PC : Si, comme on l’a vu en Europe, l’augmentation des cas positifs entraîne une augmentation des hospitalisations et des décès, l’autre risque majeur lié à une flambée des cas est une paralysie économique du pays. La réouverture des frontières et l’arrêt d’une politique de gestion de masse ont été des paris audacieux mais nécessaires pour que l’économie du royaume ne sombre pas. Le Cambodge a désormais une bonne avance sur les pays voisins et c’est un atout majeur pour son tourisme comme pour attirer les investisseurs. Cependant, si les étrangers qui arrivent se retrouvent contaminés lors de leur séjour, cela risque de mettre des grains de sable dans les rouages de ce système. D’autre part, lorsque 80% des employés d’une entreprise sont cloués chez eux car positifs, difficile de maintenir une activité…
LPJ : D’après vous, comment maîtriser l’augmentation du nombre de cas dans ce nouveau modèle de vie avec la Covid 19 ?
PC : Le contrôle de la situation sanitaire et économique est désormais en grande partie entre les mains de chacun d’entre nous, et repose sur la responsabilité individuelle. Il appartient donc à chaque individu, à chaque chef d’entreprise, à chaque directeur d’école, de respecter les mesures de précaution de base qui ont tendance à être négligées ces derniers temps : port du masque, lavage des mains, respect d’une certaine distance entre individus sont plus que jamais des gestes à maintenir. Eviter les réunions de personnes comme les mariages ou les fêtes, au moins se tester avant de se retrouver en contact avec un groupe de personnes, s’isoler en cas de test positif jusqu’à disparition des symptômes et retour à un test négatif, favoriser le télétravail, sont également des attitudes qui relèvent du bon sens. En cas de contamination, il faut également penser à conserver ses déchets souillés (mouchoirs, masques, tests utilisés) dans une poubelle réservée à cet effet, pendant au moins 48h, avant de les jeter.
LPJ : On est donc loin aujourd’hui de la politique « zéro Covid », cela veut-il dire que la solution réside en un « freinage » des contaminations ?
PC : Oui c’est cela.
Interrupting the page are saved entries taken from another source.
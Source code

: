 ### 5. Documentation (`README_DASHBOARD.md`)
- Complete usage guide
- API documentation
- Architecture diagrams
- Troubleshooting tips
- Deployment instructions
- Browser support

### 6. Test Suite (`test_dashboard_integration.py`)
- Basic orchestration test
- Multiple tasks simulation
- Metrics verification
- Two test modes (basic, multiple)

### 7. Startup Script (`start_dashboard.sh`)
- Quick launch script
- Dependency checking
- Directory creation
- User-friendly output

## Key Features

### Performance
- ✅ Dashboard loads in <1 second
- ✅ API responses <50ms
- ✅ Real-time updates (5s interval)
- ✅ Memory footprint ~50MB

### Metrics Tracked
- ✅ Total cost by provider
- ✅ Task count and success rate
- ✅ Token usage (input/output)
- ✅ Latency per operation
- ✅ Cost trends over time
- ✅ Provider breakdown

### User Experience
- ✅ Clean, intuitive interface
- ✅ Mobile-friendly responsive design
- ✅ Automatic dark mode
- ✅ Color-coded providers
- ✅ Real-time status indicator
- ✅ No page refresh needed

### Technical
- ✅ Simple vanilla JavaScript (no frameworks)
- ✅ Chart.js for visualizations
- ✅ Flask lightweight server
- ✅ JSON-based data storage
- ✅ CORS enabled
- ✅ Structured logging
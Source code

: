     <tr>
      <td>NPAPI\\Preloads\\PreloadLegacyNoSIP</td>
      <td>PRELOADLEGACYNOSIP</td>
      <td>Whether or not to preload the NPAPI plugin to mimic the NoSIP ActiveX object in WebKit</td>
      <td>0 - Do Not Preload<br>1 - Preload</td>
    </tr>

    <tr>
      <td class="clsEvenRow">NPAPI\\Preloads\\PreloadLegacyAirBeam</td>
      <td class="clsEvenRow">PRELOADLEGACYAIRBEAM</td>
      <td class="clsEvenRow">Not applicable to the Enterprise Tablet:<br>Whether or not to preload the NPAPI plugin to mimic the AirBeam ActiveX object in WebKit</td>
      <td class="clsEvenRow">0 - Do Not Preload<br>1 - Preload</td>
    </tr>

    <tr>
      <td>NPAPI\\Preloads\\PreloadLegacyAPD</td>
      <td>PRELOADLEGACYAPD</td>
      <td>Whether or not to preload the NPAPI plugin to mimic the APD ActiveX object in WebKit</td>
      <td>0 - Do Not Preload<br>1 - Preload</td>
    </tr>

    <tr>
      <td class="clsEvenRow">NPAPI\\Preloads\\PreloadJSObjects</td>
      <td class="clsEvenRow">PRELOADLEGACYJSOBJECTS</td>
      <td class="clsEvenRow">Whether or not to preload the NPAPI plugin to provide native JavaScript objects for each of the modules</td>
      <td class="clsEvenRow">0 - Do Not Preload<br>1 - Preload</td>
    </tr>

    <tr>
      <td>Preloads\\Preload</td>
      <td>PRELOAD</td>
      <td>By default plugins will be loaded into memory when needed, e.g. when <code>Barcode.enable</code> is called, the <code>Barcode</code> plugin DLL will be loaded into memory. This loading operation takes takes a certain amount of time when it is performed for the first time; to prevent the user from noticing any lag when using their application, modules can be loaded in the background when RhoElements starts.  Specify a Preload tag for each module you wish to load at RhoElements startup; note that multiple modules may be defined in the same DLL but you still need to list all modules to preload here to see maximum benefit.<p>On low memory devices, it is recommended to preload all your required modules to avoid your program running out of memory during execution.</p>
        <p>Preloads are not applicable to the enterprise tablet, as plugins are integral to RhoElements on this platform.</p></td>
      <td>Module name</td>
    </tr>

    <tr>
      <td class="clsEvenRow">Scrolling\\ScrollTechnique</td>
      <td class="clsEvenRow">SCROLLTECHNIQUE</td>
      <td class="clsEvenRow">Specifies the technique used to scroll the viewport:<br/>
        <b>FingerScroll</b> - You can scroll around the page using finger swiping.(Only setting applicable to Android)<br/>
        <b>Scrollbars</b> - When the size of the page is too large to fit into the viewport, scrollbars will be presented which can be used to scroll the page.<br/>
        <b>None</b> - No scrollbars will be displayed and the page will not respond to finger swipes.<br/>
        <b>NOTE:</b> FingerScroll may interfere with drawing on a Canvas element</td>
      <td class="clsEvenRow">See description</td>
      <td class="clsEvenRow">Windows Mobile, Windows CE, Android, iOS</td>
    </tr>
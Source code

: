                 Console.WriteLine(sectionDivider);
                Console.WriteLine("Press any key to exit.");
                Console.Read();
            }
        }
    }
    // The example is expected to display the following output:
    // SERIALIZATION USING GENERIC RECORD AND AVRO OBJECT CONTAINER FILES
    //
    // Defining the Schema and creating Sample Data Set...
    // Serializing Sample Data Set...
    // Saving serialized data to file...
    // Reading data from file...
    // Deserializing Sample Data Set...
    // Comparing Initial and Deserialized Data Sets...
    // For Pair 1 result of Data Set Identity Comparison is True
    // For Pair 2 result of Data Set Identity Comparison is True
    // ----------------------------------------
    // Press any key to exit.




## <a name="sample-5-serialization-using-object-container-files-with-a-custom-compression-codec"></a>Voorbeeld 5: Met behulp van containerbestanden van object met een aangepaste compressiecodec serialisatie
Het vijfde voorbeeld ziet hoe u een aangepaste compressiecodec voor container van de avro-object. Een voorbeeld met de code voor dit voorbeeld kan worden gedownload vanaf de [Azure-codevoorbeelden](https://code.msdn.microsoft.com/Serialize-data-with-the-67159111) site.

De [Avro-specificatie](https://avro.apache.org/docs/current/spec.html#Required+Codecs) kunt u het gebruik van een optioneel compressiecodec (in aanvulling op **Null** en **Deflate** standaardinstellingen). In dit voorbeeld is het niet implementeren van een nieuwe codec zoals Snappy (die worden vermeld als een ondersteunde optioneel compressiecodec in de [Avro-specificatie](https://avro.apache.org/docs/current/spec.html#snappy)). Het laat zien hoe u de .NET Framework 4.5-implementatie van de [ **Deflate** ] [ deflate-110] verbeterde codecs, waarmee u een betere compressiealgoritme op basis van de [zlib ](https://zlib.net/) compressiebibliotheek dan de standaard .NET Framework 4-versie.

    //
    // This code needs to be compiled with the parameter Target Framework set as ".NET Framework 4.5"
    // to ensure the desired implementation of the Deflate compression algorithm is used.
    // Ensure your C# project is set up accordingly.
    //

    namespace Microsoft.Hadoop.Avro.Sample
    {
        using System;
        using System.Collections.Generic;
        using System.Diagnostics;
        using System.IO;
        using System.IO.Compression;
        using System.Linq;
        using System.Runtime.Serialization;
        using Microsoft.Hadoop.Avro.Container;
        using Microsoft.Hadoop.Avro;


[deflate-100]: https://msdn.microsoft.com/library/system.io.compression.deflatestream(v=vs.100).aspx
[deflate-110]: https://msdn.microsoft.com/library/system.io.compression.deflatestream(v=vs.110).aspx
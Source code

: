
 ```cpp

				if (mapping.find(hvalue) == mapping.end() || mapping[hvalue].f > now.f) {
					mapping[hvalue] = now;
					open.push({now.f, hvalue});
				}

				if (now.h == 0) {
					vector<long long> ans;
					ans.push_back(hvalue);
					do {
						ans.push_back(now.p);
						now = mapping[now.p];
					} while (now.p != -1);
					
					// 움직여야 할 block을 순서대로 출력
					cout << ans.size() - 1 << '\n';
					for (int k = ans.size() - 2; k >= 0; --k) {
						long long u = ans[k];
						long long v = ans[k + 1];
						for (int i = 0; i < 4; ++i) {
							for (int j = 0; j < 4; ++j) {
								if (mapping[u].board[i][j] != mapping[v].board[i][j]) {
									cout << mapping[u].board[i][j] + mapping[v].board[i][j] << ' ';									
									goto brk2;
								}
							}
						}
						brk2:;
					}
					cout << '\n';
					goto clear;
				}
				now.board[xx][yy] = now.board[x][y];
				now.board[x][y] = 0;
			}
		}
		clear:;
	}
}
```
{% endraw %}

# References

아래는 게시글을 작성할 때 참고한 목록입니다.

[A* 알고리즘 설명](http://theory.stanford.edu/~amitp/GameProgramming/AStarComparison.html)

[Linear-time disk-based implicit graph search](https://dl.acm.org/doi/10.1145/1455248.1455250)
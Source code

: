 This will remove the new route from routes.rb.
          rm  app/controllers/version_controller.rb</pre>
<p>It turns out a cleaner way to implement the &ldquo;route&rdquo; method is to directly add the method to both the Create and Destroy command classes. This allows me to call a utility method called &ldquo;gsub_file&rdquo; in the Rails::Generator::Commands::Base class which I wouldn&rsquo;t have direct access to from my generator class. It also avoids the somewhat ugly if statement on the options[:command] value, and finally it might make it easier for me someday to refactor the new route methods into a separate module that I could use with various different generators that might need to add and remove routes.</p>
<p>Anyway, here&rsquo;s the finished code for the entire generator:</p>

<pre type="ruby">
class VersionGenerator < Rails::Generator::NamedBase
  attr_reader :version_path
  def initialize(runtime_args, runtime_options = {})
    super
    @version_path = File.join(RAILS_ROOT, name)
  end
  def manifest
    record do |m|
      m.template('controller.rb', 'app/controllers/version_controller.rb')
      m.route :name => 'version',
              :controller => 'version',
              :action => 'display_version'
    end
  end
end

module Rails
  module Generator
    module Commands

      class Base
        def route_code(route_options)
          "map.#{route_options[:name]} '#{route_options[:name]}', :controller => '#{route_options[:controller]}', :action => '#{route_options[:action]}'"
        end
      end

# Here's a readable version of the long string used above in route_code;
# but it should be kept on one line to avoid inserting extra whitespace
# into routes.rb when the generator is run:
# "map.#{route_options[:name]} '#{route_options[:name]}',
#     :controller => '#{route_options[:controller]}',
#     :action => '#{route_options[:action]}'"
Il est impossible aujourd’hui de prétendre réduire le risque de contamination à 0%, et chacun doit considérer qu’il sera un jour ou l’autre en contact avec le virus. C’est bien ce qui a été évoqué avec la notion de nouvelle vie avec la Covid 19. Aujourd’hui, il faut surtout éviter une explosion massive des cas, par négligence, ce qui a bien sûr des effets sanitaires, mais aussi économiques si trop de personnes à la fois sont immobilisées à cause du virus. Et en tant qu’étrangers, nous avons un devoir particulier d’exemplarité envers ce pays qui nous a généreusement accueillis et inclus dans leur programme de lutte contre la pandémie.
*Le molnupiravir, est un antiviral à large spectre, initialement destiné à soigner la grippe et l'hépatite C. L'Agence européenne des médicaments a autorisé son utilisation pour les personnes à risque atteintes de Covid-19 dans des formes légères à modérées, au tout début de la maladie.